Transistor radios were common among fans attending a Dodgers game at the Coliseum, making Scully and partner Jerry Doggett the regular voices of the Dodgers.
What happened once the Dodgers were able to play in their own stadium?
The transistor radios remained a tradition among fans even at Dodger Stadium because watching a Dodger game is not the same without Scully’s play-by-plays, according to the eldest of fans.
A couple of Scully’s most famous calls noted on the Baseball Almanac are:
“All year long they looked to him [Kirk Gibson] to light the fire, and all year long he answered the demands. High fly ball into right field. She is gone! [pause] In a year that has been so improbable, the impossible has happened.”
“Forget it,” Scully said referring to a home run.
“Ladies and gentlemen, the Brooklyn Dodgers are the champions of the world,” he said of the 1955 World Series.
“Let’s all take a deep breath as we go to the most dramatic ninth inning in the history of baseball. I’m going to sit back, light up and hope I don’t chew the cigarette to pieces,” Scully said of the 1956 World Series, during Don Larsen’s perfect game.

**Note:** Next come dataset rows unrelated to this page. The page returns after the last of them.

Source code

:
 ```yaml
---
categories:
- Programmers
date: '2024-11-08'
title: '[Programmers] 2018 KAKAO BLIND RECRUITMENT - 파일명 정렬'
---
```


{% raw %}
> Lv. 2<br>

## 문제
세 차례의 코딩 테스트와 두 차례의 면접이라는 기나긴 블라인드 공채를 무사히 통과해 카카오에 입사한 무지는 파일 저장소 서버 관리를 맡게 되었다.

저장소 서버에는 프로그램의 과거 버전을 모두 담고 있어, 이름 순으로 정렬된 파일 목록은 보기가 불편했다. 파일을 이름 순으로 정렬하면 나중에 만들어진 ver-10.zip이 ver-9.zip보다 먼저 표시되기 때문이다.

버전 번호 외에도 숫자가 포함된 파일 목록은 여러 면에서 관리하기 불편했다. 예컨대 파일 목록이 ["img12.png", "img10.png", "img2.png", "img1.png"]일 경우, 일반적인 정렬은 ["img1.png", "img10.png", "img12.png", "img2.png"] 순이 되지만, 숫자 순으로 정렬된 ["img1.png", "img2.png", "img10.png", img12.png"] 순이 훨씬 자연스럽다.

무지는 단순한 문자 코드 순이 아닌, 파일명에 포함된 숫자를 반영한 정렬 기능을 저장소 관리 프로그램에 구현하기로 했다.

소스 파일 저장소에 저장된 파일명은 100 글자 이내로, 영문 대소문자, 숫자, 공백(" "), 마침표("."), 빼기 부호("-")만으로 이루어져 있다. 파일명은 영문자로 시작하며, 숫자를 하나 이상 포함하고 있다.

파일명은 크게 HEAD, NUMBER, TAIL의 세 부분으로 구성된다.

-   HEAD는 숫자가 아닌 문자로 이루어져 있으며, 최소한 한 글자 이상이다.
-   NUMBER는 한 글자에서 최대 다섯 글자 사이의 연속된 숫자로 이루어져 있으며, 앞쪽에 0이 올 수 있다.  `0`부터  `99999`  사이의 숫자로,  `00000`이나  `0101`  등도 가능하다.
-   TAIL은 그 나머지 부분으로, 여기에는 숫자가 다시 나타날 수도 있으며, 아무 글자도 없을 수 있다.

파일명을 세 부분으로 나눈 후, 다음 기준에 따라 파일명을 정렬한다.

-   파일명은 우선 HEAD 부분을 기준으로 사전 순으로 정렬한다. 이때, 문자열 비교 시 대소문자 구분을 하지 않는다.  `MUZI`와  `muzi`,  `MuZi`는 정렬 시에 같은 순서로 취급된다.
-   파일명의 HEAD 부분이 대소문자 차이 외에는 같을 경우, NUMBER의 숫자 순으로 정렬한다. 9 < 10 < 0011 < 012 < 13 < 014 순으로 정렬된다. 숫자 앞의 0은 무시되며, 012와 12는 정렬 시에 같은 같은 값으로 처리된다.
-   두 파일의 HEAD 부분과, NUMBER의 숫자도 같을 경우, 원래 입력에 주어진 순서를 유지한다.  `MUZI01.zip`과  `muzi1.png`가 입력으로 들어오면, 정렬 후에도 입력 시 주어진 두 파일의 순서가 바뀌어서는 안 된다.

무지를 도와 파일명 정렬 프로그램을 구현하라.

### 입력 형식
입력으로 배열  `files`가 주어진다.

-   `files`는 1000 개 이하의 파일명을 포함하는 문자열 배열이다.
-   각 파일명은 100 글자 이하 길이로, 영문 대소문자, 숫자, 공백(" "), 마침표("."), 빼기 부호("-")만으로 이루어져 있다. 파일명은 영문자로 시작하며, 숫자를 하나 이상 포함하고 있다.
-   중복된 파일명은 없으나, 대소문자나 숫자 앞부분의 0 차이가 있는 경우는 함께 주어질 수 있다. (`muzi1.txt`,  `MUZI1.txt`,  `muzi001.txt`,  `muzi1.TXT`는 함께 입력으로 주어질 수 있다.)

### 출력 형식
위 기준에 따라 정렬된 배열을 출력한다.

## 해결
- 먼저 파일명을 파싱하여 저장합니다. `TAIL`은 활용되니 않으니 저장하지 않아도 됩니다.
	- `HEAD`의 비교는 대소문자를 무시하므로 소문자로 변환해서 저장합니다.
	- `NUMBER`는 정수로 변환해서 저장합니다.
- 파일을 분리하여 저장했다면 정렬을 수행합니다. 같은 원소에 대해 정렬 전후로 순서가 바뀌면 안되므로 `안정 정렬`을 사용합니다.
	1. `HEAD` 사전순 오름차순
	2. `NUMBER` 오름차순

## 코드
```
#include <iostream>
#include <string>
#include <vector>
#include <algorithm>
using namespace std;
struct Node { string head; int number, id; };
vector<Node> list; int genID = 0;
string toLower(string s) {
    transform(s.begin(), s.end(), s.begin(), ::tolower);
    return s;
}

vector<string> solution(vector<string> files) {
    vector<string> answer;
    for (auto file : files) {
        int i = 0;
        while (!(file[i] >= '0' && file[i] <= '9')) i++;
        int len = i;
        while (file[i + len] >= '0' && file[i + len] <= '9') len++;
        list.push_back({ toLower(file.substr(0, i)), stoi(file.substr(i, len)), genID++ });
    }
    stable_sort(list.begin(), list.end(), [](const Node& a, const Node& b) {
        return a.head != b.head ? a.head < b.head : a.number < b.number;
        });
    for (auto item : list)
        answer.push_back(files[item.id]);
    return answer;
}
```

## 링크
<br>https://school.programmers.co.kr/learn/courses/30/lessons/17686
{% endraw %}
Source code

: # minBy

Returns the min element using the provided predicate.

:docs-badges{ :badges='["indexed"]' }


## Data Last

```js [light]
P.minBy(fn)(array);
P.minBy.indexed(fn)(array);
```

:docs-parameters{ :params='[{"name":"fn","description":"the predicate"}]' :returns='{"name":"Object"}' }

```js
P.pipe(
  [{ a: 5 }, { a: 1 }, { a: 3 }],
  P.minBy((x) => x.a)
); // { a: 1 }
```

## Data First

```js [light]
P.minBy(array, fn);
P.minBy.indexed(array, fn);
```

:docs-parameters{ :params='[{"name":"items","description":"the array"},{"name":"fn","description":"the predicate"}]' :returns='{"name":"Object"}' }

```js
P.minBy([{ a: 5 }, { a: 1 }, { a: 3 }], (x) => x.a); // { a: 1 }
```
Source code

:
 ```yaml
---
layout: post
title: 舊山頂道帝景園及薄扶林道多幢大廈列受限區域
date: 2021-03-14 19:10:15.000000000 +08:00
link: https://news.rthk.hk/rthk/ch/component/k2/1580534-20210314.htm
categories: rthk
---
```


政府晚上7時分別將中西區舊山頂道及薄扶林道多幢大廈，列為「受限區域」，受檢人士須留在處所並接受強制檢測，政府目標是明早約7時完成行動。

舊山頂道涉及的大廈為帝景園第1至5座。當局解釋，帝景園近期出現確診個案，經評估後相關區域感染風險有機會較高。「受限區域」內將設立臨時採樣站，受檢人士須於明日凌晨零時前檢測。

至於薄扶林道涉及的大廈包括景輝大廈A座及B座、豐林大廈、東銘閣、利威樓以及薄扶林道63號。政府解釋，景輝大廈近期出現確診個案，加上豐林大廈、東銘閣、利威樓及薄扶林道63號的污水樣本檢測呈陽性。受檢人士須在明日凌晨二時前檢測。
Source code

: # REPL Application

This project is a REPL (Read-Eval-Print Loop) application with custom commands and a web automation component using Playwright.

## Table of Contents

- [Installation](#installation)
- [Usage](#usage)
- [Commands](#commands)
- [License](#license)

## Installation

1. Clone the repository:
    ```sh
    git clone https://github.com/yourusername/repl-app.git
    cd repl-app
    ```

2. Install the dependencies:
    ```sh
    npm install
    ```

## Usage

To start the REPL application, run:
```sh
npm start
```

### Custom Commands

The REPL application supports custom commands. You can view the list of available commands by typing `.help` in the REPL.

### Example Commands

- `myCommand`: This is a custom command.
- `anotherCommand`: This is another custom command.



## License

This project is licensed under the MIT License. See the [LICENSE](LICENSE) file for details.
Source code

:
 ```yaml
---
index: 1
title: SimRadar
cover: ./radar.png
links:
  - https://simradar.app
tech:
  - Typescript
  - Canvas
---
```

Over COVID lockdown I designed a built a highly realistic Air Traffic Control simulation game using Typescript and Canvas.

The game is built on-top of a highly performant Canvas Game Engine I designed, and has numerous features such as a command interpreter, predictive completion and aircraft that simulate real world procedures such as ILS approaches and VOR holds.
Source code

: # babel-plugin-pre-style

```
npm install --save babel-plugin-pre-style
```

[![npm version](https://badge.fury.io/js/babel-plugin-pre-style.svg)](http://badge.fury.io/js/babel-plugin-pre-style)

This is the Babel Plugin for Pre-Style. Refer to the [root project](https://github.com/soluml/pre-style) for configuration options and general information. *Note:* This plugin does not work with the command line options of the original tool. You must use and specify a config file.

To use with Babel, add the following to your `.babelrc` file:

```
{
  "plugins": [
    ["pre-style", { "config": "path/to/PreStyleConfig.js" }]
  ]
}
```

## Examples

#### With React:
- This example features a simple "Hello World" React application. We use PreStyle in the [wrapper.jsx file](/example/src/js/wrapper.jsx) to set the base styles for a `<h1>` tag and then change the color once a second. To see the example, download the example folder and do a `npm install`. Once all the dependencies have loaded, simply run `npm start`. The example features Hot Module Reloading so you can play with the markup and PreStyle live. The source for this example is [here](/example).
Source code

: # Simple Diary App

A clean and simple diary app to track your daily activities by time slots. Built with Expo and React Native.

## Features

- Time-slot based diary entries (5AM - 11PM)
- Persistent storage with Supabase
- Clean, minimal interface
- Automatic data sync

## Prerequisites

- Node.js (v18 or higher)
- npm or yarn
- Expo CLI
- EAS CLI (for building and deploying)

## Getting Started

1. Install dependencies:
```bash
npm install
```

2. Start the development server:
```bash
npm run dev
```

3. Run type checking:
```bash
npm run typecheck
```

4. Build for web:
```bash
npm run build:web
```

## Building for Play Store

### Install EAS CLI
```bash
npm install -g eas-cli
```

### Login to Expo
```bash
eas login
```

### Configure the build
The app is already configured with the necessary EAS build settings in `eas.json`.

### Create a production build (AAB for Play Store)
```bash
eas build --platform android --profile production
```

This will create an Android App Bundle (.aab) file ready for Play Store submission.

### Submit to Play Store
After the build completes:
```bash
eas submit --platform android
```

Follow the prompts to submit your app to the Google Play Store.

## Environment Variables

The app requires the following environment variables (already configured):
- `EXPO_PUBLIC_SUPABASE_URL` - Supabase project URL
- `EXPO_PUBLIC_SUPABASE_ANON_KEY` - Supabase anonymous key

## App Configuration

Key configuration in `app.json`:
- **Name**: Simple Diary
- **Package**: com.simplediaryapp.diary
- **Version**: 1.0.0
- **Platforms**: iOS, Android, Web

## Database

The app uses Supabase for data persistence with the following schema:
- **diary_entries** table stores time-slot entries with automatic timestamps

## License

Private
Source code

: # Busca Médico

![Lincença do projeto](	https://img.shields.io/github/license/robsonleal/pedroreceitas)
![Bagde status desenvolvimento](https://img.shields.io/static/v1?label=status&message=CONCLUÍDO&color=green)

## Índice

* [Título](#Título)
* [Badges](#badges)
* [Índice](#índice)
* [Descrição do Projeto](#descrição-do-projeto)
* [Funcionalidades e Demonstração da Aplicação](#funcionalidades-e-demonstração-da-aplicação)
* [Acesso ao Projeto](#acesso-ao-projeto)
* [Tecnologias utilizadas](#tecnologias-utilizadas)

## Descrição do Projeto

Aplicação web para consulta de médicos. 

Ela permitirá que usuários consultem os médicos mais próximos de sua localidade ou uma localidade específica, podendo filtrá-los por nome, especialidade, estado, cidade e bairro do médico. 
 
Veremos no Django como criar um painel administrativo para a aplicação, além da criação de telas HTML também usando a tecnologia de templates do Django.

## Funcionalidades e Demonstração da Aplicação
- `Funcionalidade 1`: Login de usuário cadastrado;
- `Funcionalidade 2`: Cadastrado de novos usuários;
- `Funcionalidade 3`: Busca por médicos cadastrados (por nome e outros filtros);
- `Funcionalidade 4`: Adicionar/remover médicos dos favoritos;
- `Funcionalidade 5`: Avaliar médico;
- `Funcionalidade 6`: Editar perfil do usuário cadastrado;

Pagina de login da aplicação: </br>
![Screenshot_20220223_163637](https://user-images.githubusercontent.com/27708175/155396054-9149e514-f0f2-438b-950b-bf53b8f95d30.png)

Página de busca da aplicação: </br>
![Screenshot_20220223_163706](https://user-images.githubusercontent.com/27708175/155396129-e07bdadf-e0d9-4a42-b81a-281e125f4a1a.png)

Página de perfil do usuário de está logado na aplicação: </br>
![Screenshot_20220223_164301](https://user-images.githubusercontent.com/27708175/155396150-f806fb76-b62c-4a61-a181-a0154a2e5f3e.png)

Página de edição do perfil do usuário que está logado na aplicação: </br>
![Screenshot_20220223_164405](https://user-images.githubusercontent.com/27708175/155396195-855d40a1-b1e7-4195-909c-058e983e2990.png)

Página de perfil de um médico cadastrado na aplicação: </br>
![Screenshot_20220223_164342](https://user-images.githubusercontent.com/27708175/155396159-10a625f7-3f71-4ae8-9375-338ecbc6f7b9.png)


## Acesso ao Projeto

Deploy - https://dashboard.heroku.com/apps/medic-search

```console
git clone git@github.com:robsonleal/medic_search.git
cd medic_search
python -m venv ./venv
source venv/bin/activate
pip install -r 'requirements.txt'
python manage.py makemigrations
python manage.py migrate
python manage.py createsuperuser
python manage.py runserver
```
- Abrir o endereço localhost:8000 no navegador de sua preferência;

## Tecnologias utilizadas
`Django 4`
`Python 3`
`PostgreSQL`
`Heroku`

In 2015, Scully announced his plans for the 2016 season. He said, “I would say, realistically — I don’t want any headlines — but next year would be the last one.”
“How much longer can you go fooling people? Dear God, if you give me next year, I’ll hang it up. I do feel in my bones that will be enough. I’m sure the people will feel that will be enough, too. Enough is enough. Without a doubt, next year, my gosh, what’s that saying, talk about next year and make the devil laugh? I’m very wary of that.”
In April 2016, the Los Angeles City Council voted to rename Elysian Park Avenue, Vin Scully Avenue.
At the unveiling of the newly named avenue, emcee Charlie Steiner said, “In a city of stars, we can make a pretty compelling case that Vin is the biggest and most popular of them all.”
Scully said to the fans in attendance, “I don’t know you, but I miss you. You have been so kind… just to hear you, your enthusiasm, the voices that come roaring out of the stands, there’s nothing like it.”
Sept. 19 marked the beginning of Scully’s last Dodgers-Giants broadcast at Dodger Stadium.
He will bid farewell to his iconic career in San Francisco on Oct. 2, during his last Dodgers-Giants broadcast at AT&T Park.
“I don’t want people to think this is Vin’s last whatever,” he said. “I just want them to enjoy the Giants and the Dodgers.”